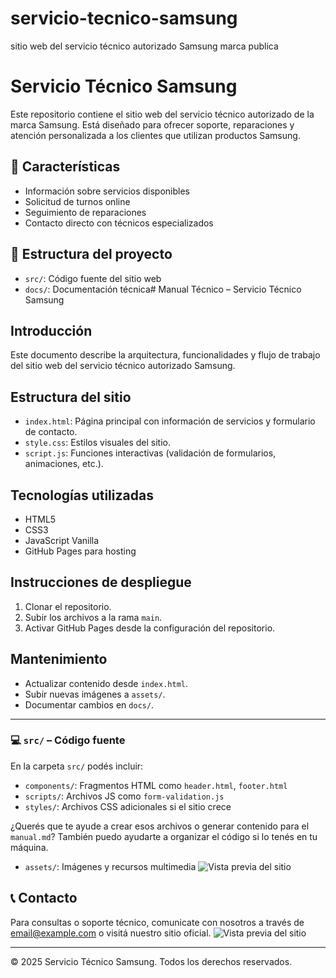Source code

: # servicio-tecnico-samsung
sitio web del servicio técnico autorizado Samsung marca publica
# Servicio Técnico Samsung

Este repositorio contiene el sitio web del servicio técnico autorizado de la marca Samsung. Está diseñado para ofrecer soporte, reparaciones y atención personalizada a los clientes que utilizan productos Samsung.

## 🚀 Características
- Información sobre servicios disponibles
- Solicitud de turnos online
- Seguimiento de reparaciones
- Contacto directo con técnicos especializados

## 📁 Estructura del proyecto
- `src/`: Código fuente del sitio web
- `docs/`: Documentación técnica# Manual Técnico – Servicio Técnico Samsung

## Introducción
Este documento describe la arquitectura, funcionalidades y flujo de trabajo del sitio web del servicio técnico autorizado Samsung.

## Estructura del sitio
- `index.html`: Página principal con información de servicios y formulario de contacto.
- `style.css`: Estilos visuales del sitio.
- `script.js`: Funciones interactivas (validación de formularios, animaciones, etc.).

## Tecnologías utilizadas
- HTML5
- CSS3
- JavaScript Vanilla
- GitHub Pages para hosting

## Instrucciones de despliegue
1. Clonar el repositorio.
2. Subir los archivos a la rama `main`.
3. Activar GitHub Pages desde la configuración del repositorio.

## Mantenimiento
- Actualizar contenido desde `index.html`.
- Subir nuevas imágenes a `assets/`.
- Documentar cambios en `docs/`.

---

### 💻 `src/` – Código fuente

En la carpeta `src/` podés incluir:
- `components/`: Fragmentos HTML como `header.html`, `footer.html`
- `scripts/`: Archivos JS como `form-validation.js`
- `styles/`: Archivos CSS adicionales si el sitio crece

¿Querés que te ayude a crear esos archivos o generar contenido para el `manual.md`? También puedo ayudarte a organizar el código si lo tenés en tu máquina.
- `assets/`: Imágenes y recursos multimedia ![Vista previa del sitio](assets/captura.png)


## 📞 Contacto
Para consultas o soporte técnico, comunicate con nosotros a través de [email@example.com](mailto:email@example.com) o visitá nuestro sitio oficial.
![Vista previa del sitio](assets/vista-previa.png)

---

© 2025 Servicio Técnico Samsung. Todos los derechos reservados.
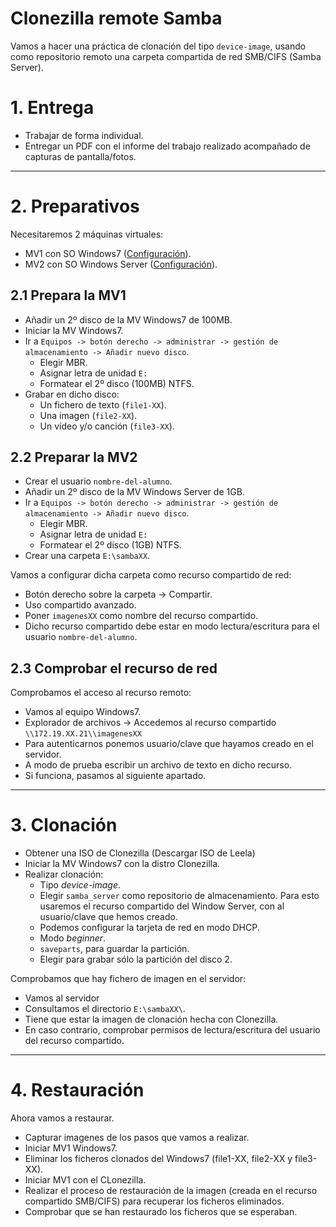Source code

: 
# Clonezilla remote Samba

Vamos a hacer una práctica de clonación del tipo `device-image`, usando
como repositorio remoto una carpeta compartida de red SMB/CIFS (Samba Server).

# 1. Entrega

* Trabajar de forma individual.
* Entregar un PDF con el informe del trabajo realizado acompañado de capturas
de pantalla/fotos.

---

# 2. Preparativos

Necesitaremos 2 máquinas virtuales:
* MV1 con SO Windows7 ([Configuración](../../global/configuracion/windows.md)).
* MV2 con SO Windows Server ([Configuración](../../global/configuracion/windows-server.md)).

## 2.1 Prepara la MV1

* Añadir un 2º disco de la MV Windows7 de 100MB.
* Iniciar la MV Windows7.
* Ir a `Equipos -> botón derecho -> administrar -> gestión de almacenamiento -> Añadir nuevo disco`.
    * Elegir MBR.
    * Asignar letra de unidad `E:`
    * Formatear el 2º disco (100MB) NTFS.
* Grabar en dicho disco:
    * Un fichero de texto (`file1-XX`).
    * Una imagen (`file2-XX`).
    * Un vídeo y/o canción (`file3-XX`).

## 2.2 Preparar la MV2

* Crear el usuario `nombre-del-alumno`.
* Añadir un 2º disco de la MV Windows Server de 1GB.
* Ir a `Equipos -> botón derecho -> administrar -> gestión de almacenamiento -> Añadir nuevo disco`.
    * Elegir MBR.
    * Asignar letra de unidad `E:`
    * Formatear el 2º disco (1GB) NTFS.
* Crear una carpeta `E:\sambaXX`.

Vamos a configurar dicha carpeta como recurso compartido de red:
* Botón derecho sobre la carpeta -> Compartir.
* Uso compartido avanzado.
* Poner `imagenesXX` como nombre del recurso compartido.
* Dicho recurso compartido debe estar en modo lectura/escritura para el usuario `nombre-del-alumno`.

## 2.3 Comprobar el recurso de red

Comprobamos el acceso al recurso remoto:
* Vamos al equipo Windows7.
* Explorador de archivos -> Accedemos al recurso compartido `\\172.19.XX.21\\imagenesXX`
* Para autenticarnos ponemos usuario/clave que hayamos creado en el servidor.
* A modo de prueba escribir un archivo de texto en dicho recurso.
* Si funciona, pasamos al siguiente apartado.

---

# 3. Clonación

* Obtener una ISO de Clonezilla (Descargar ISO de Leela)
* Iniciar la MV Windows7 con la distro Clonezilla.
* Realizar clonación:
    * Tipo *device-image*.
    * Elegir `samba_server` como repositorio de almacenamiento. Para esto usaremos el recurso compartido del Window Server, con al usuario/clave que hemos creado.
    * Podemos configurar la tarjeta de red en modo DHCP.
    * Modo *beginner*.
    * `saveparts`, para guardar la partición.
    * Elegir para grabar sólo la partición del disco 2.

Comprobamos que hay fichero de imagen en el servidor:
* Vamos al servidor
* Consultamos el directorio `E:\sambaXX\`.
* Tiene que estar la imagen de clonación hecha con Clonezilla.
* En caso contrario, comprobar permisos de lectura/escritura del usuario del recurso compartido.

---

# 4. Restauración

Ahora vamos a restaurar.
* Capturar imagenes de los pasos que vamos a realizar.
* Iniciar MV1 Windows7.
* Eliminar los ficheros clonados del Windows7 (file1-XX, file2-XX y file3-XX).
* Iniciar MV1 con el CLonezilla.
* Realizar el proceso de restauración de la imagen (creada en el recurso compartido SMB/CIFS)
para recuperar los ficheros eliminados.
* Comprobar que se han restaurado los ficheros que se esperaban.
==============================
_Problem to work on_.
Copy only the lines above from the one containing "En la carpeta" through the one containing "Vamos a hacer", both included. Leave out the pictures.

_Result of this task_.
En la carpeta `src/` podés incluir:
- `components/`: Fragmentos HTML como `header.html`, `footer.html`
- `scripts/`: Archivos JS como `form-validation.js`
- `styles/`: Archivos CSS adicionales si el sitio crece

¿Querés que te ayude a crear esos archivos o generar contenido para el `manual.md`? También puedo ayudarte a organizar el código si lo tenés en tu máquina.
- `assets/`: Imágenes y recursos multimedia ![Vista previa del sitio](assets/captura.png)


## 📞 Contacto
Para consultas o soporte técnico, comunicate con nosotros a través de [email@example.com](mailto:email@example.com) o visitá nuestro sitio oficial.
![Vista previa del sitio](assets/vista-previa.png)

---

© 2025 Servicio Técnico Samsung. Todos los derechos reservados.
Source code

: 
# Clonezilla remote Samba

Vamos a hacer una práctica de clonación del tipo `device-image`, usando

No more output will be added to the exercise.